上写真=ドイツをほとんど寄せ付けなかった冨安健洋。堂々の守備が頼もしい(写真◎Getty Images)

■2023年9月9日 国際親善試合(@フォルクスワーゲン・アレナ/観衆24,980人)
ドイツ 1-4 日本
得点:(ド)レロイ・サネ
   (日)伊東純也、上田綺世、浅野拓磨、田中碧

「狙い通りのゲームができました」

 全身にオーラを身にまとい、世界チャンピオンの経験があるドイツに堂々と立ちはだかった。冨安健洋が無双して、ドイツの攻撃を無力化した。

 ドイツのファンが4失点を食らった自分たちのチームにブーイングを浴びせる中で、冨安はこともなげに振り返る。

「まずはしっかりと勝てたことが大きいし、ゲームをうまく進めて、1点を取って追いつかれたけれど、しっかり2-1にして折り返して、守りながら追加点を取りに行く指示は森保監督からも出たので、守りながら最後に3点目、4点目が取れて、狙い通りのゲームができました」

 ドイツとの歴代対戦成績は1勝1分け1敗。直近は勝利で、もちろん記憶に新しいカタール・ワールドカップ。グループステージ第1戦に2-1で逆転で勝利を収めていた。それに続く勝利、しかも4-1という圧勝は、偶然の産物ではない。

 冨安はそのワールドカップでは負傷の影響もあって完調ではなかったが、この日はまさに壁。前半は4バックの左センターバック、後半開始から3バックに代えてその中央、58分に谷口彰悟が入ってからは3バックの左センターに入ったが、そのすべての役割をほぼパーフェクトにこなした。
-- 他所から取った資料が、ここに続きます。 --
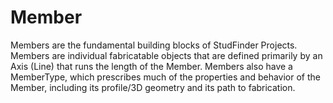 # Member
Members are the fundamental building blocks of StudFinder Projects. Members are individual fabricatable objects that are defined primarily by an Axis (Line) that runs the length of the Member. Members also have a MemberType, which prescribes much of the properties and behavior of the Member, including its profile/3D geometry and its path to fabrication.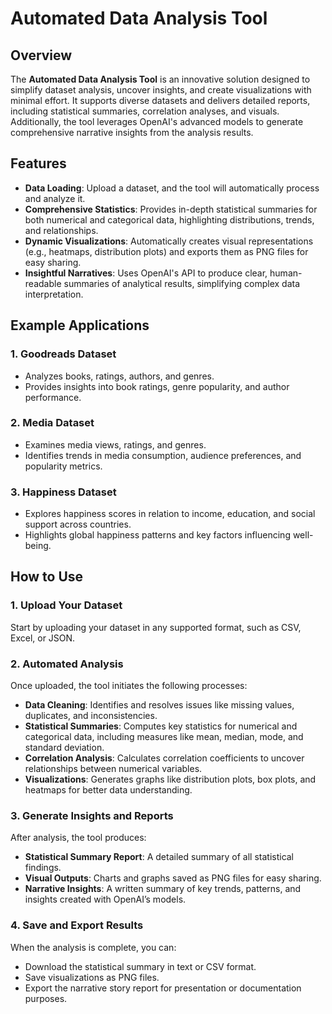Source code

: # Automated Data Analysis Tool

## Overview

The **Automated Data Analysis Tool** is an innovative solution designed to simplify dataset analysis, uncover insights, and create visualizations with minimal effort. It supports diverse datasets and delivers detailed reports, including statistical summaries, correlation analyses, and visuals. Additionally, the tool leverages OpenAI's advanced models to generate comprehensive narrative insights from the analysis results.

## Features

* **Data Loading**: Upload a dataset, and the tool will automatically process and analyze it.
* **Comprehensive Statistics**: Provides in-depth statistical summaries for both numerical and categorical data, highlighting distributions, trends, and relationships.
* **Dynamic Visualizations**: Automatically creates visual representations (e.g., heatmaps, distribution plots) and exports them as PNG files for easy sharing.
* **Insightful Narratives**: Uses OpenAI's API to produce clear, human-readable summaries of analytical results, simplifying complex data interpretation.

## Example Applications

### 1. Goodreads Dataset
* Analyzes books, ratings, authors, and genres.
* Provides insights into book ratings, genre popularity, and author performance.

### 2. Media Dataset
* Examines media views, ratings, and genres.
* Identifies trends in media consumption, audience preferences, and popularity metrics.

### 3. Happiness Dataset
* Explores happiness scores in relation to income, education, and social support across countries.
* Highlights global happiness patterns and key factors influencing well-being.

## How to Use

### 1. Upload Your Dataset
Start by uploading your dataset in any supported format, such as CSV, Excel, or JSON.

### 2. Automated Analysis
Once uploaded, the tool initiates the following processes:
* **Data Cleaning**: Identifies and resolves issues like missing values, duplicates, and inconsistencies.
* **Statistical Summaries**: Computes key statistics for numerical and categorical data, including measures like mean, median, mode, and standard deviation.
* **Correlation Analysis**: Calculates correlation coefficients to uncover relationships between numerical variables.
* **Visualizations**: Generates graphs like distribution plots, box plots, and heatmaps for better data understanding.

### 3. Generate Insights and Reports
After analysis, the tool produces:
* **Statistical Summary Report**: A detailed summary of all statistical findings.
* **Visual Outputs**: Charts and graphs saved as PNG files for easy sharing.
* **Narrative Insights**: A written summary of key trends, patterns, and insights created with OpenAI’s models.

### 4. Save and Export Results
When the analysis is complete, you can:
* Download the statistical summary in text or CSV format.
* Save visualizations as PNG files.
* Export the narrative story report for presentation or documentation purposes.
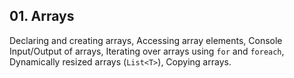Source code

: ## 01. Arrays
Declaring and creating arrays, Accessing array elements, Console Input/Output of arrays, Iterating over arrays using `for` and `foreach`, Dynamically resized arrays (`List<T>`), Copying arrays.

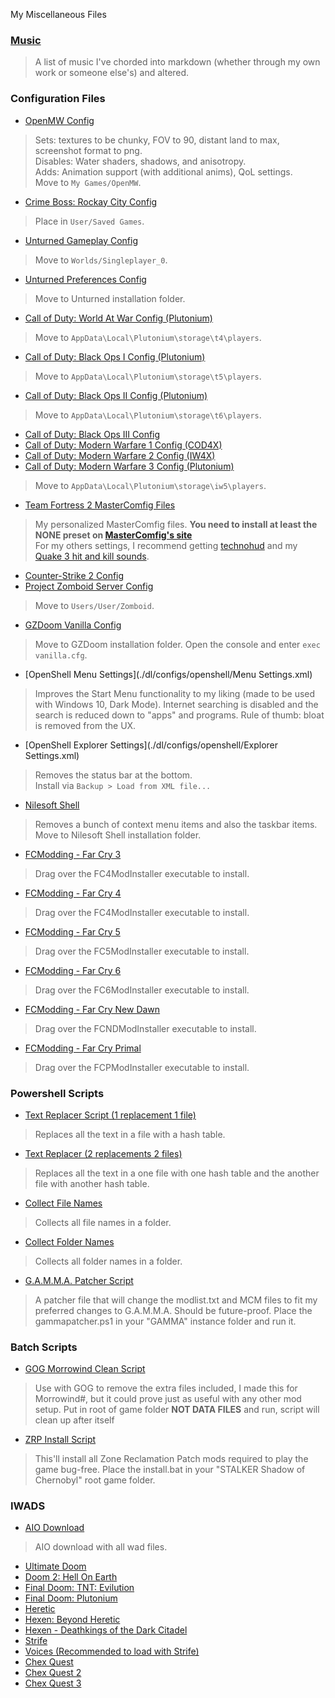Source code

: 
My Miscellaneous Files

### [Music](./music)
> A list of music I've chorded into markdown (whether through my own work or someone else's) and altered.

### Configuration Files
- [OpenMW Config](./dl/configs/openmw/settings.cfg)
> Sets: textures to be chunky, FOV to 90, distant land to max, screenshot format to png.  
Disables: Water shaders, shadows, and anisotropy.  
Adds: Animation support (with additional anims), QoL settings.  
Move to `My Games/OpenMW`.
- [Crime Boss: Rockay City Config](./dl/configs/crimeboss)
> Place in `User/Saved Games`.
- [Unturned Gameplay Config](./dl/configs/unturned/gameplay/Config.json)
> Move to `Worlds/Singleplayer_0`.
- [Unturned Preferences Config](./dl/configs/unturned/preferences/Preferences.json)
> Move to Unturned installation folder.
- [Call of Duty: World At War Config (Plutonium)](./dl/configs/callofduty/worldatwarplutonium)
> Move to `AppData\Local\Plutonium\storage\t4\players`.
- [Call of Duty: Black Ops I Config (Plutonium)](./dl/configs/callofduty/blackops1plutonium)
> Move to `AppData\Local\Plutonium\storage\t5\players`.
- [Call of Duty: Black Ops II Config (Plutonium)](./dl/configs/callofduty/blackops2plutonium)
> Move to `AppData\Local\Plutonium\storage\t6\players`.
- [Call of Duty: Black Ops III Config](./dl/configs/callofduty/blackops3/config.ini)
- [Call of Duty: Modern Warfare 1 Config (COD4X)](./dl/configs/callofduty/modernwarfare1cod4x)
- [Call of Duty: Modern Warfare 2 Config (IW4X)](./dl/configs/callofduty/modernwarfare2iw4x)
- [Call of Duty: Modern Warfare 3 Config (Plutonium)](./dl/configs/callofduty/modernwarfare3plutonium)
> Move to `AppData\Local\Plutonium\storage\iw5\players`.
- [Team Fortress 2 MasterComfig Files](./dl/configs/teamfortress2)
> My personalized MasterComfig files. **You need to install at least the NONE preset on [MasterComfig's site](https://comfig.app)**  
For my others settings, I recommend getting [technohud](https://github.com/tekunotri/technohud/releases/latest) and my [Quake 3 hit and kill sounds](https://biblioklept.github.io/mods/team-fortress-2/#quake-3-hit--kill-sounds).
- [Counter-Strike 2 Config](./dl/configs/counterstrike2/autoexec.cfg)
- [Project Zomboid Server Config](./dl/configs/zomboid)
> Move to `Users/User/Zomboid`.
- [GZDoom Vanilla Config](./dl/configs/gzdoom/vanilla.cfg)
> Move to GZDoom installation folder. Open the console and enter `exec vanilla.cfg`.
- [OpenShell Menu Settings](./dl/configs/openshell/Menu Settings.xml)
> Improves the Start Menu functionality to my liking (made to be used with Windows 10, Dark Mode). Internet searching is disabled and the search is reduced down to "apps" and programs. Rule of thumb: bloat is removed from the UX.
- [OpenShell Explorer Settings](./dl/configs/openshell/Explorer Settings.xml)
> Removes the status bar at the bottom.  
Install via `Backup > Load from XML file...`
- [Nilesoft Shell](./dl/configs/nilesoftshell/shell.nss)
> Removes a bunch of context menu items and also the taskbar items.  
Move to Nilesoft Shell installation folder.
- [FCModding - Far Cry 3](./dl/configs/fcmodding/FC3.a3p)
> Drag over the FC4ModInstaller executable to install.
- [FCModding - Far Cry 4](./dl/configs/fcmodding/FC4.a3p)
> Drag over the FC4ModInstaller executable to install.
- [FCModding - Far Cry 5](./dl/configs/fcmodding/FC5.a3p)
> Drag over the FC5ModInstaller executable to install.
- [FCModding - Far Cry 6](./dl/configs/fcmodding/FC6.a3p)
> Drag over the FC6ModInstaller executable to install.
- [FCModding - Far Cry New Dawn](./dl/configs/fcmodding/FCND.a3p)
> Drag over the FCNDModInstaller executable to install.
- [FCModding - Far Cry Primal](./dl/configs/fcmodding/FCP.a3p)
> Drag over the FCPModInstaller executable to install.

### Powershell Scripts
- [Text Replacer Script (1 replacement 1 file)](./dl/scripts/textreplacer-1.ps1)
> Replaces all the text in a file with a hash table.
- [Text Replacer (2 replacements 2 files)](./dl/scripts/textreplacer-2.ps1)
> Replaces all the text in a one file with one hash table and the another file with another hash table.
- [Collect File Names](./dl/scripts/collectfilenames.ps1)
> Collects all file names in a folder.
- [Collect Folder Names](./dl/scripts/collectfoldernames.ps1)
> Collects all folder names in a folder.
- [G.A.M.M.A. Patcher Script](./dl/scripts/gammapatcher.ps1)
> A patcher file that will change the modlist.txt and MCM files to fit my preferred changes to G.A.M.M.A. Should be future-proof. Place the gammapatcher.ps1 in your "GAMMA" instance folder and run it.

### Batch Scripts
- [GOG Morrowind Clean Script](./dl/scripts/gogmwclean.bat)
> Use with GOG to remove the extra files included, I made this for Morrowind#, but it could prove just as useful with any other mod setup. Put in root of game folder **NOT DATA FILES** and run, script will clean up after itself
- [ZRP Install Script](./dl/scripts/zrpinstall.bat)
> This'll install all Zone Reclamation Patch mods required to play the game bug-free. Place the install.bat in your "STALKER Shadow of Chernobyl" root game folder.

### IWADS
- [AIO Download](./dl/iwads/aio.7z)
> AIO download with all wad files.
- [Ultimate Doom](./dl/iwads/doomu.wad)
- [Doom 2: Hell On Earth](./dl/iwads/doom2.wad)
- [Final Doom: TNT: Evilution](./dl/iwads/tnt.wad)
- [Final Doom: Plutonium](./dl/iwads/plutonium.wad)
- [Heretic](./dl/iwads/heretic.wad)
- [Hexen: Beyond Heretic](./dl/iwads/hexen.wad)
- [Hexen - Deathkings of the Dark Citadel](./dl/iwads/hexdd.wad)
- [Strife](./dl/iwads/strife1.wad)
- [Voices (Recommended to load with Strife)](./dl/iwads/voices.wad)
- [Chex Quest](./dl/iwads/chex.wad)
- [Chex Quest 2](./dl/iwads/chex2.wad)
- [Chex Quest 3](./dl/iwads/chex3.wad)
アーセナルのチームメートであるカイ・ハバーツを見張りながら、飛び出してくる相手の足元に飛び込むタイミングは完璧で、左サイドの伊藤洋輝のカバーも悠々こなす。

 意識していたのは「コンパクトにすること」だった。

「ラインが下がってしまうと中盤や前の選手に影響が出て、回させているというより押し込まれて回される感じになるので、ラインを高くしてコンパクトに保つことは話していました。しっかりできたかな」

 思わずガッツポーズも出た。前半終了間際の45分、ドイツがカウンターを仕掛けてくる。レロイ・サネが向かって左から右へと走り出したところにボールが出てきて、冨安はリアクションで追いかける格好になったが、最後にシュートを狙うタイミングできっちりと左足を出してブロック、右手の拳を握りしめた。

 攻めても2つのゴールはこの男のパスがきっかけだ。11分の先制ゴールは、相手にクリアされたボールにいち早く反応してワンタッチで右の鎌田大地に渡したところから、最後は伊東純也が決めた。22分の決勝ゴールも、左足で的確なサイドチェンジのパスを伊東に送って右を崩し、最後は上田綺世が押し込んでいる。

「ワールドカップのときの勝利とはまた違った勝利で、次につながると思います。皆さんにはもっと期待してほしいですし、ワールドカップまで3年あるけれど、そこに向けてより良いチームになってベスト8の壁を破って上に行くことをいまから意識しています」

 守っても、攻めても、強烈な存在感を示した背番号16。冨安健洋、ここにあり。